When you sign up to the semi-private group training at UP Performance they give you a really simple meal plan with those percentages (10% Carbs, 40% Protein, 50% Fat). The meal plan is a pretty dissapointing as it only has 3 ideas for breakfast, lunch, dinner and other meals, which you need to follow for at least 6 weeks. As you can imagine you don’t want to eat the same 3 meals for months.
So in addition to the basic 1 page meal plan, I’ve also been doing loads of reading and looking for recipe ideas, however the problem I’ve found is that there are tonnes of ‘low-carb meals’ or ‘paleo meals’, however the carb content isn’t low enough. So a lot of these recipes contains sweet potatos, rice, flours, etc, but I can’t have these yet due to the high carb content.
So most of my meals involves either eggs, fish or meat with loads of green veg or salad. No fruit, no sugar or dairy etc. It’s pretty strict and I have found it really difficult at times, especially as my typical breakfast used to consist of Carbs and more Carbs in the form of cereal or pastries. Now I am having to eat hot food in the form or eggs, fish or meat On the positive side this style of breakfast is much more filling and does keep my hunger levels and cravings at bay.
I have significantly reduced my tea and coffee intake and usually have a Pukka Three Cinnamon Tea (only 2 Kcal, no Carbs) for a hot sweet pick-me-up.
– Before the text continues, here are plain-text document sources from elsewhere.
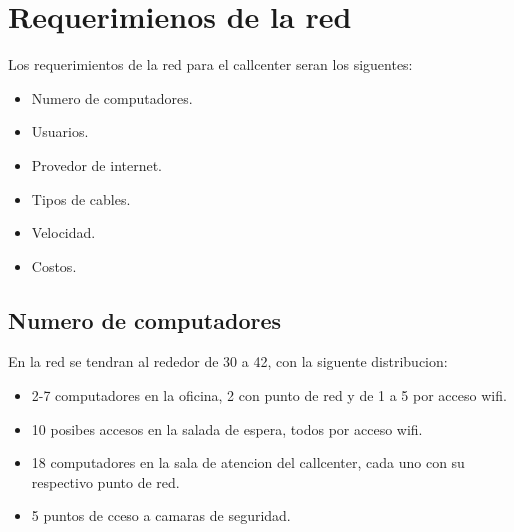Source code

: \documentclass[12pt]{article}
\begin{document}
\pagebreak
\section{\textbf{Requerimienos de la red}}
Los requerimientos de la red para el callcenter seran los siguentes:
\begin{itemize}
\item
Numero de computadores.
\item
Usuarios.
\item
Provedor de internet.
\item
Tipos de cables.
\item
Velocidad.
\item
Costos.
\end{itemize}

\subsection{\textbf{Numero de computadores}}
En la red se tendran al rededor de 30 a 42, con la siguente distribucion:
\begin{itemize}
\item
2-7 computadores en la oficina, 2 con punto de red y de 1 a 5 por acceso wifi.
\item
10 posibes accesos en la salada de espera, todos por acceso wifi.
\item
18 computadores en la sala de atencion del callcenter, cada uno con su respectivo punto de red.
\item
5 puntos de cceso a camaras de seguridad.
\end{itemize}

\end{document}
Alternatively, if I really want a cup of tea, I use Stevia sweetner with Alpro Soya Wholebean milk as this contains a lot less carbohydrates than normal milk. Plus the type of protein in normal milk can cause insulin spikes – which you want to avoid. The other alternative is to use cream, as this contains far less carbs than normal dairy milk. I have used 5ml of double cream in my coffee a few times which I like.
I looked at a few different milk alternatives such as coconut milk, Almond Milk and Soya milk. The soya wholebean seems to offer the highest ratio of protein and the smallest amount of carbs – see table.
I am aiming to drink 3 litres of water a day, and have given up my beloved Ribena light and diet coke – in fact I have given up all drinks apart from Water!
I do add lemon and a teaspoon of cinnamon to my water – especially first thing in the morning, which is nice an refreshing. However the cinnamon you get in the supermarkets is pretty bland, they tend to use Chinese Cinnamon also known as Cassia Cinnamon. I bought 2 alternative types of cinnamon on the internet:
- Vietnamese – Saigon Cinnamon
- Indian – Ceylon Cinnamon
Both are much nicer than the normal supermarket cinnamon, however the Vietnamese Saigon cinnamon is gorgeous – its so sweet! It has that ‘fireball sweet’ taste – did you ever eat fireball as a kid? I would recommend this cinnamon if you’re looking for something sweet 🙂 Also if you buy online you can pick up 1kg bags which will last you much longer than those little jars you get in ther supermarket.